The programs that remain across Massachusetts "are experiencing ongoing financial instability due to unstable and insufficient revenue and a growing workforce shortage," the commission said, and most programs are not able to offer better compensation without increasing tuition charged to families, which becomes "a major reason that compensation levels remain so low in the early education and care field."
And Massachusetts families are already spending a lot of money on child care -- infant care in Massachusetts averages more than $20,000 annually and the average cost for a 4-year-old is nearly $15,000 per year, according to the commission's report. For many families, early education and care eat up between 20 and 40 percent of their household income, even higher for families with one earner.

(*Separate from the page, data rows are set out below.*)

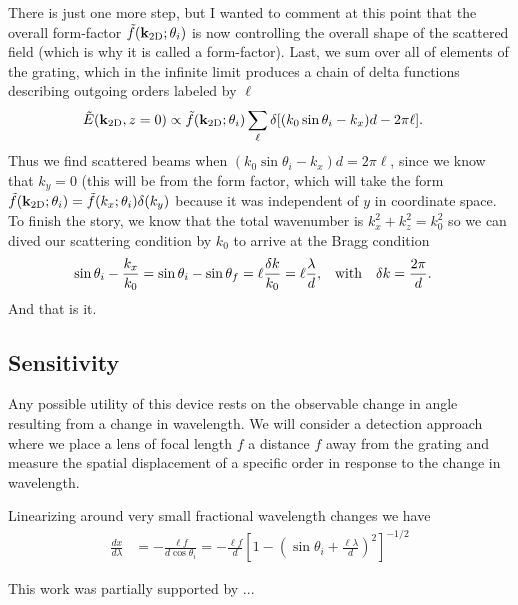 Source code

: \documentclass[letterpaper,preprint,aps,pra,superscriptaddress]{revtex4-1}
\begin{document}
There is just one more step, but I wanted to comment at this point that the overall form-factor $\tilde f({\bf k}_{\rm 2D};\theta_i)$ is now controlling the overall shape of the scattered field (which is why it is called a form-factor).  Last, we sum over all of elements of the grating, which in the infinite limit produces a chain of delta functions describing outgoing orders labeled by $\ell$
\begin{align}
\tilde E({\bf k}_{\rm 2D},z=0) &\propto \tilde f({\bf k}_{\rm 2D};\theta_i) \sum_\ell \delta[(k_0 \sin\theta_i - k_x) d - 2\pi\ell].
\end{align}
Thus we find scattered beams when $(k_0 \sin\theta_i - k_x) d = 2\pi\ell$, since we know that $k_y=0$ (this will be from the form factor, which will take the form $\tilde f({\bf k}_{\rm 2D};\theta_i) = \tilde f(k_x;\theta_i) \delta(k_y)$ because it was independent of $y$ in coordinate space.  To finish the story, we know that the total wavenumber is $k_x^2 + k_z^2 = k_0^2$ so we can dived our scattering condition by $k_0$ to arrive at the Bragg condition
\begin{align}
\sin\theta_i - \frac{k_x}{k_0} =\sin\theta_i - \sin\theta_f &= \ell \frac{\delta k}{k_0} = \ell\frac{\lambda}{d}, & {\rm with} && \delta k &= \frac{2\pi}{d}.
\end{align}
And that is it.

\subsection{Sensitivity}

Any possible utility of this device rests on the observable change in angle resulting from a change in wavelength.  We will consider a detection approach where we place a lens of focal length $f$ a distance $f$ away from the grating and measure the spatial displacement of a specific order in response to the change in wavelength. 

Linearizing around very small fractional wavelength changes we have
\begin{align}
\frac{d x}{d \lambda} &= -\frac{\ell f}{d\cos\theta_i} = -\frac{\ell f}{d}\left[1-\left(\sin\theta_i+\frac{\ell \lambda}{d}\right)^2\right]^{-1/2}
\end{align}


\begin{acknowledgments}
This work was partially supported by ...
\end{acknowledgments}


% 
\end{document}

"Massachusetts consistently ranks as one of the least affordable states for early education and care," the report said. "Massachusetts is the third highest of the 50 states and the District of Columbia in the percentage of income spent on early education and care costs."
Ripple Effects Throughout the Economy
The costs of insufficient child care services are also felt in the economy. The U.S. Chamber of Commerce Foundation found last year that early education and care challenges lead to a $1 billion average annual loss in economic activity per state. By making the system more accessible, affordable and reliable, Massachusetts could make progress against the labor shortage that has strained numerous sectors.

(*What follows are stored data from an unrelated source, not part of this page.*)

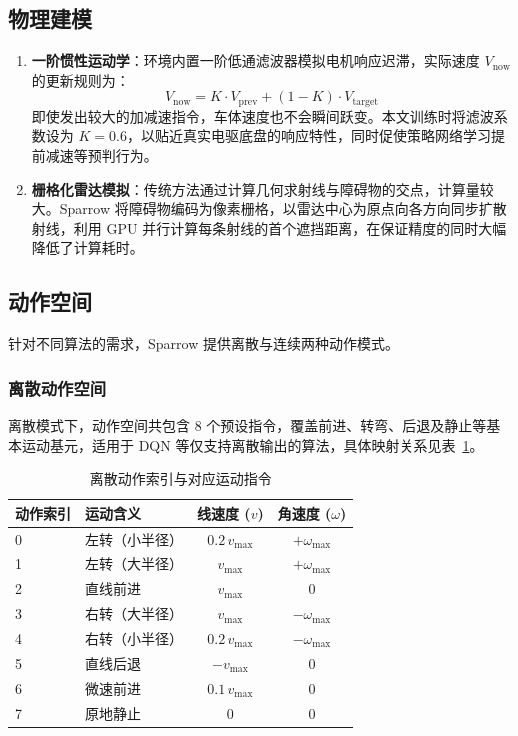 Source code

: \subsection{物理建模}

\begin{enumerate}
    \item \textbf{一阶惯性运动学}：环境内置一阶低通滤波器模拟电机响应迟滞，实际速度 $V_{\text{now}}$ 的更新规则为：
    \begin{equation}
        V_{\text{now}} = K \cdot V_{\text{prev}} + (1-K) \cdot V_{\text{target}}
    \end{equation}
    即使发出较大的加减速指令，车体速度也不会瞬间跃变。本文训练时将滤波系数设为 $K=0.6$，以贴近真实电驱底盘的响应特性，同时促使策略网络学习提前减速等预判行为。
    \item \textbf{栅格化雷达模拟}：传统方法通过计算几何求射线与障碍物的交点，计算量较大。Sparrow 将障碍物编码为像素栅格，以雷达中心为原点向各方向同步扩散射线，利用 GPU 并行计算每条射线的首个遮挡距离，在保证精度的同时大幅降低了计算耗时。
\end{enumerate}

\subsection{动作空间}

针对不同算法的需求，Sparrow 提供离散与连续两种动作模式。

\subsubsection{离散动作空间}

离散模式下，动作空间共包含 8 个预设指令，覆盖前进、转弯、后退及静止等基本运动基元，适用于 DQN 等仅支持离散输出的算法，具体映射关系见表~\ref{tab:discrete_action}。

\begin{table}[H]
    \centering
    \caption{离散动作索引与对应运动指令}
    \label{tab:discrete_action}
    \begin{tabular}{llcc}
        \toprule
        \textbf{动作索引} & \textbf{运动含义} & \textbf{线速度 ($v$)} & \textbf{角速度 ($\omega$)} \\
        \midrule
        0 & 左转（小半径） & $0.2\,v_{\max}$ & $+\omega_{\max}$ \\
        1 & 左转（大半径） & $v_{\max}$ & $+\omega_{\max}$ \\
        2 & 直线前进 & $v_{\max}$ & $0$ \\
        3 & 右转（大半径） & $v_{\max}$ & $-\omega_{\max}$ \\
        4 & 右转（小半径） & $0.2\,v_{\max}$ & $-\omega_{\max}$ \\
        5 & 直线后退 & $-v_{\max}$ & $0$ \\
        6 & 微速前进 & $0.1\,v_{\max}$ & $0$ \\
        7 & 原地静止 & $0$ & $0$ \\
        \bottomrule
    \end{tabular}
\end{table}

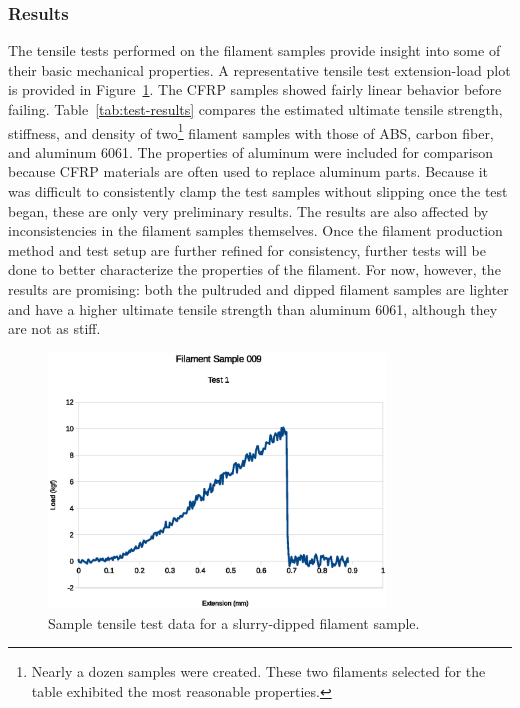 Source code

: \clearpage

\subsubsection{Results}

\indent

The tensile tests performed on the filament samples provide insight into some of their basic mechanical properties. A representative tensile test extension-load plot is provided in Figure~\ref{fig:instron-sample}. The CFRP samples showed fairly linear behavior before failing. Table~\ref{tab:test-results} compares the estimated ultimate tensile strength, stiffness, and density of two\footnote{Nearly a dozen samples were created. These two filaments selected for the table exhibited the most reasonable properties.} filament samples with those of ABS, carbon fiber, and aluminum 6061. The properties of aluminum were included for comparison because CFRP materials are often used to replace aluminum parts. Because it was difficult to consistently clamp the test samples without slipping once the test began, these are only very preliminary results. The results are also affected by inconsistencies in the filament samples themselves. Once the filament production method and test setup are further refined for consistency, further tests will be done to better characterize the properties of the filament. For now, however, the results are promising: both the pultruded and dipped filament samples are lighter and have a higher ultimate tensile strength than aluminum 6061, although they are not as stiff.\\

\begin{figure}[htp]
    \centering
    \includegraphics[width=0.8\textwidth]{./figures/009T1-instron-data}
    \caption{Sample tensile test data for a slurry-dipped filament sample.}
    \label{fig:instron-sample}
\end{figure}

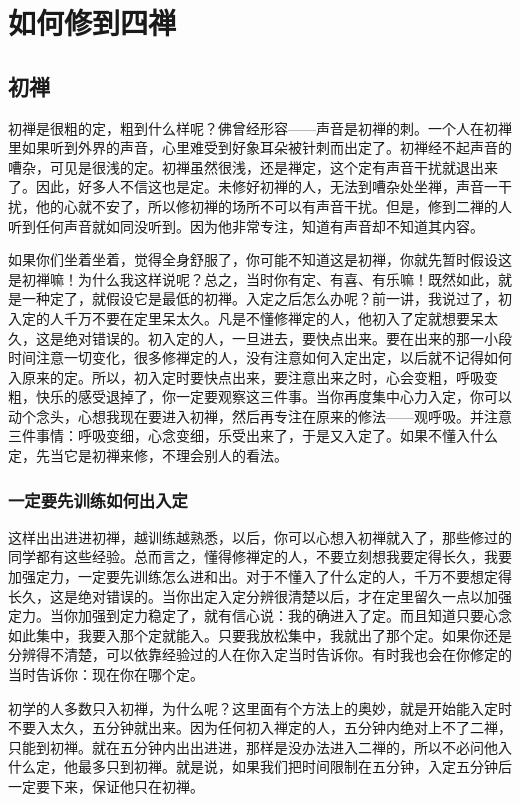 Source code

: \documentclass{book}
\begin{document}
\section{如何修到四禅}

\subsection{初禅}

初禅是很粗的定，粗到什么样呢？佛曾经形容——声音是初禅的刺。一个人在初禅里如果听到外界的声音，心里难受到好象耳朵被针刺而出定了。初禅经不起声音的嘈杂，可见是很浅的定。初禅虽然很浅，还是禅定，这个定有声音干扰就退出来了。因此，好多人不信这也是定。未修好初禅的人，无法到嘈杂处坐禅，声音一干扰，他的心就不安了，所以修初禅的场所不可以有声音干扰。但是，修到二禅的人听到任何声音就如同没听到。因为他非常专注，知道有声音却不知道其内容。

如果你们坐着坐着，觉得全身舒服了，你可能不知道这是初禅，你就先暂时假设这是初禅嘛！为什么我这样说呢？总之，当时你有定、有喜、有乐嘛！既然如此，就是一种定了，就假设它是最低的初禅。入定之后怎么办呢？前一讲，我说过了，初入定的人千万不要在定里呆太久。凡是不懂修禅定的人，他初入了定就想要呆太久，这是绝对错误的。初入定的人，一旦进去，要快点出来。要在出来的那一小段时间注意一切变化，很多修禅定的人，没有注意如何入定出定，以后就不记得如何入原来的定。所以，初入定时要快点出来，要注意出来之时，心会变粗，呼吸变粗，快乐的感受退掉了，你一定要观察这三件事。当你再度集中心力入定，你可以动个念头，心想我现在要进入初禅，然后再专注在原来的修法——观呼吸。并注意三件事情：呼吸变细，心念变细，乐受出来了，于是又入定了。如果不懂入什么定，先当它是初禅来修，不理会别人的看法。

\subsubsection{一定要先训练如何出入定}

这样出出进进初禅，越训练越熟悉，以后，你可以心想入初禅就入了，那些修过的同学都有这些经验。总而言之，懂得修禅定的人，不要立刻想我要定得长久，我要加强定力，一定要先训练怎么进和出。对于不懂入了什么定的人，千万不要想定得长久，这是绝对错误的。当你出定入定分辨很清楚以后，才在定里留久一点以加强定力。当你加强到定力稳定了，就有信心说：我的确进入了定。而且知道只要心念如此集中，我要入那个定就能入。只要我放松集中，我就出了那个定。如果你还是分辨得不清楚，可以依靠经验过的人在你入定当时告诉你。有时我也会在你修定的当时告诉你：现在你在哪个定。

初学的人多数只入初禅，为什么呢？这里面有个方法上的奥妙，就是开始能入定时不要入太久，五分钟就出来。因为任何初入禅定的人，五分钟内绝对上不了二禅，只能到初禅。就在五分钟内出出进进，那样是没办法进入二禅的，所以不必问他入什么定，他最多只到初禅。就是说，如果我们把时间限制在五分钟，入定五分钟后一定要下来，保证他只在初禅。
\end{document}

"As Massachusetts businesses and employers encounter an overall labor supply shortage and project the need for future growth, women with children under the age of 18 who are not currently employed represent a key opportunity to grow the labor force, assuming that the early education and care system can be developed in a way that is responsive to families' needs," the commission wrote.

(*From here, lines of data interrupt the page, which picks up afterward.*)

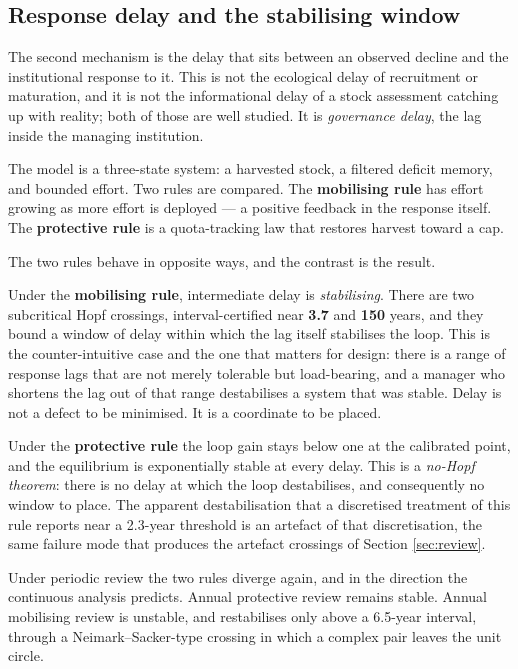 \subsection{Response delay and the stabilising window}
\label{sec:delay}

The second mechanism is the delay that sits between an observed decline and the
institutional response to it. This is not the ecological delay of recruitment or
maturation, and it is not the informational delay of a stock assessment catching up with
reality; both of those are well studied. It is \emph{governance delay}, the lag inside the
managing institution.

The model is a three-state system: a harvested stock, a filtered deficit memory, and
bounded effort. Two rules are compared. The \textbf{mobilising rule} has effort growing as
more effort is deployed --- a positive feedback in the response itself. The
\textbf{protective rule} is a quota-tracking law that restores harvest toward a cap.

The two rules behave in opposite ways, and the contrast is the result.

Under the \textbf{mobilising rule}, intermediate delay is \emph{stabilising}. There are
two subcritical Hopf crossings, interval-certified near \textbf{3.7} and \textbf{150}
years, and they bound a window of delay within which the lag itself stabilises the loop.
This is the counter-intuitive case and the one that matters for design: there is a range
of response lags that are not merely tolerable but load-bearing, and a manager who
shortens the lag out of that range destabilises a system that was stable. Delay is not a
defect to be minimised. It is a coordinate to be placed.

Under the \textbf{protective rule} the loop gain stays below one at the calibrated point,
and the equilibrium is exponentially stable at every delay. This is a \emph{no-Hopf
theorem}: there is no delay at which the loop destabilises, and consequently no window to
place. The apparent destabilisation that a discretised treatment of this rule reports near
a 2.3-year threshold is an artefact of that discretisation, the same failure mode that
produces the artefact crossings of Section \ref{sec:review}.

Under periodic review the two rules diverge again, and in the direction the continuous
analysis predicts. Annual protective review remains stable. Annual mobilising review is
unstable, and restabilises only above a 6.5-year interval, through a
Neimark--Sacker-type crossing in which a complex pair leaves the unit circle.

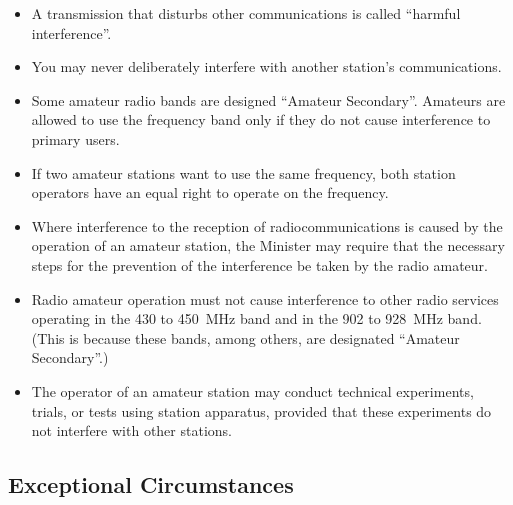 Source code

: \documentclass[letterpaper,12pt]{scrartcl}
\begin{document}
\begin{itemize}
\item A transmission that disturbs other communications is called ``harmful interference''.
\item You may never deliberately interfere with another station's communications.
\item Some amateur radio bands are designed ``Amateur Secondary''. Amateurs are allowed to use the frequency band only if they do not cause interference to primary users.
\item If two amateur stations want to use the same frequency, both station operators have an equal right to operate on the frequency.
\item Where interference to the reception of radiocommunications is caused by the operation of an amateur station,
the Minister may require that the necessary steps for the prevention of the interference be taken by the radio amateur.
\item Radio amateur operation must not cause interference to other radio services operating in the 430 to 450~MHz band and in the 902 to 928~MHz band.
(This is because these bands, among others, are designated ``Amateur Secondary''.)
\item The operator of an amateur station may conduct technical experiments, trials, or tests using station apparatus, provided that these experiments do not interfere with other stations.
\end{itemize}

\subsection{Exceptional Circumstances}
\end{document}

Last year, Senate President Karen Spilka said the pandemic "wiped out" a decade of progress for women in the workplace and declared that "We must take a close look at the factors that affect women's employment moving forward and the most obvious place to start is child care."
During an Associated Industries of Massachusetts executive forum, the Senate president said quality child care and early education can ensure that all residents are participating in and growing the economy. She also pointed out that the early child care sector will likely need to make changes to accommodate the way people work post-pandemic.
"Right now we pay per child, per head, and that hasn't worked because child care centers need to be open and their funding model now figures it out with a full capacity. We realized during the pandemic not all of them had full capacities. So what can we do to support our centers? What can businesses do?" she said last March. "Because clearly, businesses benefit from child care. I would imagine all businesses want to get the best talent that they can ... and oftentimes it happens to be a woman and we should make sure that we foster that and support it and put the resources necessary to do that."
Both branches have indicated plans to use the Special Legislative Early Education and Care Economic Review Commission report and its recommendations as the basis for legislation.
"We look forward to bringing back to the Senate, hopefully a very comprehensive, and strong bill to strengthen our early education and child care, as well as out-of-school-time system in Massachusetts," Sen. Jason Lewis, who co-chaired the commission, said last month.
A House official last week pointed to the expected release of the commission's report and said the House "will use those recommendations as a framework moving forward."